Pictures paired with source code:
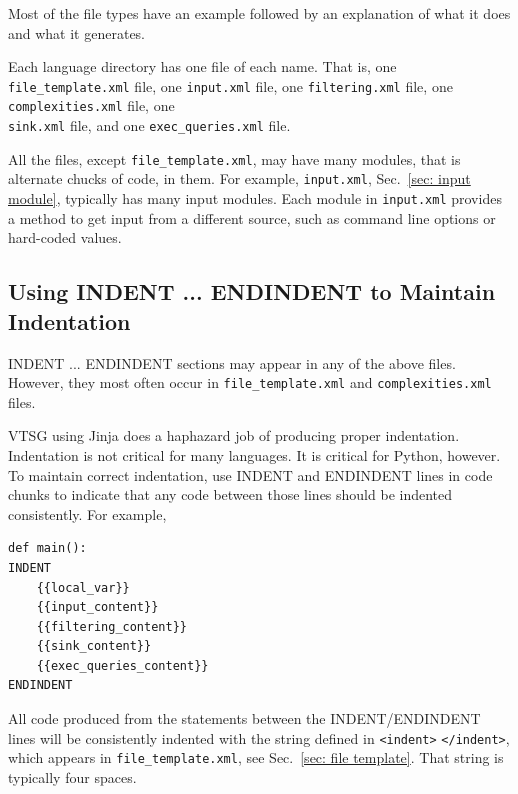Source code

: \documentclass[12pt]{article}
\begin{document}
Most of the file types have an example followed by
an explanation of what it does and what it generates.

Each language directory has one file of each name. That is,
one \verb|file_template.xml| file, one \verb|input.xml| file, 
one \verb|filtering.xml| file, one \verb|complexities.xml| file,
one \\ \verb|sink.xml| file, and one \verb|exec_queries.xml| file.

All the files, except \verb|file_template.xml|, may have many
modules, that is alternate chucks of code, in them.
For example, \verb|input.xml|, Sec.~\ref{sec: input module}, typically has many input
modules.  Each module in \verb|input.xml| provides a method to get input from a
different source, such as command line options or hard-coded values.

\subsection{Using INDENT ... ENDINDENT to Maintain Indentation}
\label{sec:indent}

INDENT ... ENDINDENT sections may appear in any of the above files.  However, they
most often occur in \verb|file_template.xml| and \verb|complexities.xml| files.

VTSG using Jinja does a haphazard job of producing proper indentation.  Indentation
is not critical for many languages.  It is critical for Python, however.  To maintain
correct indentation, use INDENT and ENDINDENT lines in code chunks to indicate that
any code between those lines should be indented consistently.  For example,
\begin{verbatim}
def main():
INDENT
    {{local_var}}
    {{input_content}}
    {{filtering_content}}
    {{sink_content}}
    {{exec_queries_content}}
ENDINDENT
\end{verbatim}
All code produced from the statements between the INDENT/ENDINDENT lines will be
consistently indented with the string defined in \verb|<indent>| \verb|</indent>|,
which appears in \verb|file_template.xml|, see Sec.~\ref{sec: file template}.
That string is typically four spaces.
\end{document}
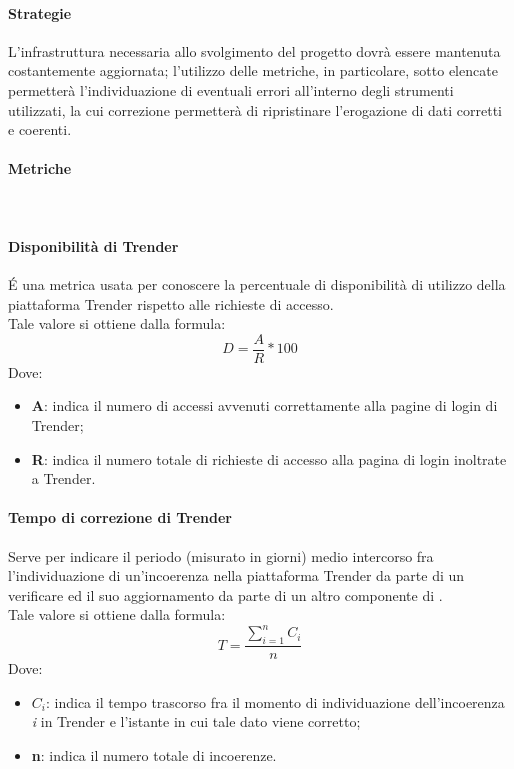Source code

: \documentclass[../NormeDiProgetto.tex]{subfiles}
\begin{document}
			\paragraph{Strategie}
			L'infrastruttura necessaria allo svolgimento del progetto dovrà essere mantenuta costantemente aggiornata; l'utilizzo delle metriche, in particolare, sotto elencate permetterà l'individuazione di eventuali errori all'interno degli strumenti utilizzati, la cui correzione permetterà di ripristinare l'erogazione di dati corretti e coerenti.
			
			\paragraph{Metriche}\mbox{}\\
			\paragraph{Disponibilità di Trender}
			É una metrica usata per conoscere la percentuale di disponibilità di utilizzo della piattaforma Trender rispetto alle richieste di accesso.\\Tale valore si ottiene dalla formula:
				\begin{equation*}
					D = \frac{A}{R} * 100
				\end{equation*}
				Dove:
				\begin{itemize}
					\item \textbf{A}: indica il numero di accessi avvenuti correttamente alla pagine di login di Trender;
					\item \textbf{R}: indica il numero totale di richieste di accesso alla pagina di login inoltrate a Trender.
				\end{itemize}
			
			\paragraph{Tempo di correzione di Trender}
			Serve per indicare il periodo (misurato in giorni) medio intercorso fra l'individuazione di un'incoerenza nella piattaforma Trender da parte di un verificare ed il suo aggiornamento da parte di un altro componente di \kpanic.\\Tale valore si ottiene dalla formula:
				\begin{equation*}
					T =\frac{\sum_{i=1}^n C_{i}}{n}
				\end{equation*}
				Dove:
				\begin{itemize}
					\item \textbf{$C_{i}$}: indica il tempo trascorso fra il momento di individuazione dell'incoerenza \textit{i} in Trender e l'istante in cui tale dato viene corretto;
					\item \textbf{n}: indica il numero totale di incoerenze.
				\end{itemize}
\end{document}
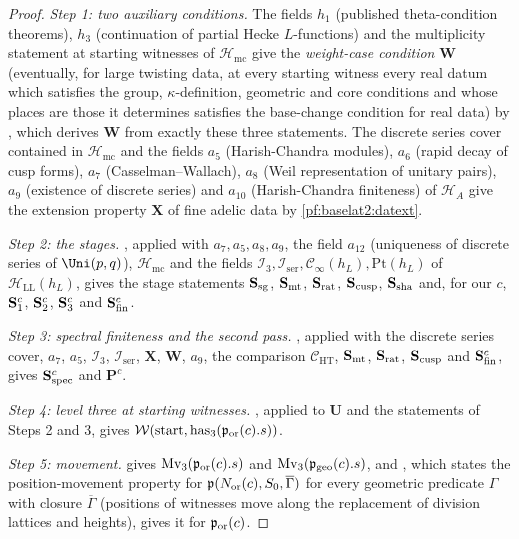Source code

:\begin{proof}
\emph{Step 1: two auxiliary conditions.} The fields $h_1$ (published theta-condition theorems), $h_3$
(continuation of partial Hecke $L$-functions) and the multiplicity statement at starting witnesses of
$\mathcal{H}_{\mathrm{mc}}$ give the \emph{weight-case condition} $\mathbf{W}$ (eventually, for large twisting
data, at every starting witness every real datum which satisfies the group, $\kappa$-definition, geometric and
core conditions and whose places are those it determines satisfies the base-change condition for real data)
by , which derives $\mathbf W$ from exactly these three
statements. The discrete series cover contained in $\mathcal H_{\mathrm{mc}}$
and the fields $a_5$ (Harish-Chandra modules), $a_6$ (rapid decay of cusp forms), $a_7$
(Casselman--Wallach), $a_8$ (Weil representation of unitary pairs), $a_9$ (existence of discrete series)
and $a_{10}$ (Harish-Chandra finiteness) of $\mathcal{H}_{A}$ give the extension property
$\mathbf{X}$ of fine adelic data by \cref{pf:baselat2:datext}.

\emph{Step 2: the stages.} , applied with $a_7,a_5,a_8,a_9$, the field $a_{12}$
(uniqueness of discrete series of $\Uni(p,q)$), $\mathcal{H}_{\mathrm{mc}}$ and the fields
$\mathcal I_3,\mathcal I_{\mathrm{ser}},\mathcal C_\infty(h_L),\mathrm{Pt}(h_L)$ of $\mathcal{H}_{\mathrm{LL}}(h_L)$, gives the
stage statements $\mathbf{S}_{\mathrm{sg}}$, $\mathbf{S}_{\mathrm{mt}}$, $\mathbf{S}_{\mathrm{rat}}$, $\mathbf{S}_{\mathrm{cusp}}$,
$\mathbf{S}_{\mathrm{sha}}$ and, for our $c$, $\mathbf{S}_{\mathrm{1}}^{c}$, $\mathbf{S}_{\mathrm{2}}^{c}$, $\mathbf{S}_{\mathrm{3}}^{c}$ and
$\mathbf{S}_{\mathrm{fin}}^{c}$.

\emph{Step 3: spectral finiteness and the second pass.} , applied with
the discrete series cover, $a_7$, $a_5$, $\mathcal I_3$, $\mathcal I_{\mathrm{ser}}$, $\mathbf{X}$, $\mathbf{W}$,
$a_9$, the comparison $\mathcal{C}_{\mathrm{HT}}$, $\mathbf{S}_{\mathrm{mt}}$, $\mathbf{S}_{\mathrm{rat}}$, $\mathbf{S}_{\mathrm{cusp}}$ and
$\mathbf{S}_{\mathrm{fin}}^{c}$, gives $\mathbf{S}_{\mathrm{spec}}^{c}$ and $\mathbf{P}^{c}$.

\emph{Step 4: level three at starting witnesses.} , applied to
$\mathbf{U}$ and the statements of Steps 2 and 3, gives
$\mathcal{W}(\mathrm{start},\mathrm{has}_3(\mathfrak{p}_{\mathrm{or}}(c).s))$.

\emph{Step 5: movement.}  gives $\mathrm{Mv}_3(\mathfrak{p}_{\mathrm{or}}(c).s)$
and $\mathrm{Mv}_3(\mathfrak{p}_{\mathrm{geo}}(c).s)$, and
, which states the position-movement
property for $\mathfrak{p}(N_{\mathrm{or}}(c),S_0,\overline\Gamma)$ for every geometric predicate $\Gamma$ with closure
$\overline\Gamma$ (positions of witnesses move along the replacement of division lattices and heights), gives it
for $\mathfrak{p}_{\mathrm{or}}(c)$.


\end{proof}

• _Exercise objective_
Send back the entries above exactly. Skip the images.

• _Written answer_
Source code

: \documentclass[12pt]{article}
\begin{document}
Most of the file types have an example followed by
an explanation of what it does and what it generates.

Each language directory has one file of each name. That is,
one \verb|file_template.xml| file, one \verb|input.xml| file, 
one \verb|filtering.xml| file, one \verb|complexities.xml| file,
one \\ \verb|sink.xml| file, and one \verb|exec_queries.xml| file.

All the files, except \verb|file_template.xml|, may have many
modules, that is alternate chucks of code, in them.
For example, \verb|input.xml|, Sec.~\ref{sec: input module}, typically has many input
modules.  Each module in \verb|input.xml| provides a method to get input from a
different source, such as command line options or hard-coded values.

\subsection{Using INDENT ... ENDINDENT to Maintain Indentation}
\label{sec:indent}

INDENT ... ENDINDENT sections may appear in any of the above files.  However, they
most often occur in \verb|file_template.xml| and \verb|complexities.xml| files.

VTSG using Jinja does a haphazard job of producing proper indentation.  Indentation
is not critical for many languages.  It is critical for Python, however.  To maintain
correct indentation, use INDENT and ENDINDENT lines in code chunks to indicate that
any code between those lines should be indented consistently.  For example,
\begin{verbatim}
def main():
INDENT
    {{local_var}}
    {{input_content}}
    {{filtering_content}}
    {{sink_content}}
    {{exec_queries_content}}
ENDINDENT
\end{verbatim}
All code produced from the statements between the INDENT/ENDINDENT lines will be
consistently indented with the string defined in \verb|<indent>| \verb|</indent>|,
which appears in \verb|file_template.xml|, see Sec.~\ref{sec: file template}.
That string is typically four spaces.
\end{document}
Source code

: \documentclass[../NormeDiProgetto.tex]{subfiles}
\begin{document}
			\paragraph{Strategie}
			L'infrastruttura necessaria allo svolgimento del progetto dovrà essere mantenuta costantemente aggiornata; l'utilizzo delle metriche, in particolare, sotto elencate permetterà l'individuazione di eventuali errori all'interno degli strumenti utilizzati, la cui correzione permetterà di ripristinare l'erogazione di dati corretti e coerenti.
			
			\paragraph{Metriche}\mbox{}\\
			\paragraph{Disponibilità di Trender}
			É una metrica usata per conoscere la percentuale di disponibilità di utilizzo della piattaforma Trender rispetto alle richieste di accesso.\\Tale valore si ottiene dalla formula:
				\begin{equation*}
					D = \frac{A}{R} * 100
				\end{equation*}
				Dove:
				\begin{itemize}
					\item \textbf{A}: indica il numero di accessi avvenuti correttamente alla pagine di login di Trender;
					\item \textbf{R}: indica il numero totale di richieste di accesso alla pagina di login inoltrate a Trender.
				\end{itemize}
			
			\paragraph{Tempo di correzione di Trender}
			Serve per indicare il periodo (misurato in giorni) medio intercorso fra l'individuazione di un'incoerenza nella piattaforma Trender da parte di un verificare ed il suo aggiornamento da parte di un altro componente di \kpanic.\\Tale valore si ottiene dalla formula:
				\begin{equation*}
					T =\frac{\sum_{i=1}^n C_{i}}{n}
				\end{equation*}
				Dove:
				\begin{itemize}
					\item \textbf{$C_{i}$}: indica il tempo trascorso fra il momento di individuazione dell'incoerenza \textit{i} in Trender e l'istante in cui tale dato viene corretto;
					\item \textbf{n}: indica il numero totale di incoerenze.
				\end{itemize}
\end{document}
Source code

:\begin{proof}
\emph{Step 1: two auxiliary conditions.} The fields $h_1$ (published theta-condition theorems), $h_3$
(continuation of partial Hecke $L$-functions) and the multiplicity statement at starting witnesses of
$\mathcal{H}_{\mathrm{mc}}$ give the \emph{weight-case condition} $\mathbf{W}$ (eventually, for large twisting
data, at every starting witness every real datum which satisfies the group, $\kappa$-definition, geometric and
core conditions and whose places are those it determines satisfies the base-change condition for real data)
by , which derives $\mathbf W$ from exactly these three
statements. The discrete series cover contained in $\mathcal H_{\mathrm{mc}}$
and the fields $a_5$ (Harish-Chandra modules), $a_6$ (rapid decay of cusp forms), $a_7$
(Casselman--Wallach), $a_8$ (Weil representation of unitary pairs), $a_9$ (existence of discrete series)
and $a_{10}$ (Harish-Chandra finiteness) of $\mathcal{H}_{A}$ give the extension property
$\mathbf{X}$ of fine adelic data by \cref{pf:baselat2:datext}.

\emph{Step 2: the stages.} , applied with $a_7,a_5,a_8,a_9$, the field $a_{12}$
(uniqueness of discrete series of $\Uni(p,q)$), $\mathcal{H}_{\mathrm{mc}}$ and the fields
$\mathcal I_3,\mathcal I_{\mathrm{ser}},\mathcal C_\infty(h_L),\mathrm{Pt}(h_L)$ of $\mathcal{H}_{\mathrm{LL}}(h_L)$, gives the
stage statements $\mathbf{S}_{\mathrm{sg}}$, $\mathbf{S}_{\mathrm{mt}}$, $\mathbf{S}_{\mathrm{rat}}$, $\mathbf{S}_{\mathrm{cusp}}$,
$\mathbf{S}_{\mathrm{sha}}$ and, for our $c$, $\mathbf{S}_{\mathrm{1}}^{c}$, $\mathbf{S}_{\mathrm{2}}^{c}$, $\mathbf{S}_{\mathrm{3}}^{c}$ and
$\mathbf{S}_{\mathrm{fin}}^{c}$.

\emph{Step 3: spectral finiteness and the second pass.} , applied with
the discrete series cover, $a_7$, $a_5$, $\mathcal I_3$, $\mathcal I_{\mathrm{ser}}$, $\mathbf{X}$, $\mathbf{W}$,
$a_9$, the comparison $\mathcal{C}_{\mathrm{HT}}$, $\mathbf{S}_{\mathrm{mt}}$, $\mathbf{S}_{\mathrm{rat}}$, $\mathbf{S}_{\mathrm{cusp}}$ and
$\mathbf{S}_{\mathrm{fin}}^{c}$, gives $\mathbf{S}_{\mathrm{spec}}^{c}$ and $\mathbf{P}^{c}$.

\emph{Step 4: level three at starting witnesses.} , applied to
$\mathbf{U}$ and the statements of Steps 2 and 3, gives
$\mathcal{W}(\mathrm{start},\mathrm{has}_3(\mathfrak{p}_{\mathrm{or}}(c).s))$.

\emph{Step 5: movement.}  gives $\mathrm{Mv}_3(\mathfrak{p}_{\mathrm{or}}(c).s)$
and $\mathrm{Mv}_3(\mathfrak{p}_{\mathrm{geo}}(c).s)$, and
, which states the position-movement
property for $\mathfrak{p}(N_{\mathrm{or}}(c),S_0,\overline\Gamma)$ for every geometric predicate $\Gamma$ with closure
$\overline\Gamma$ (positions of witnesses move along the replacement of division lattices and heights), gives it
for $\mathfrak{p}_{\mathrm{or}}(c)$.


\end{proof}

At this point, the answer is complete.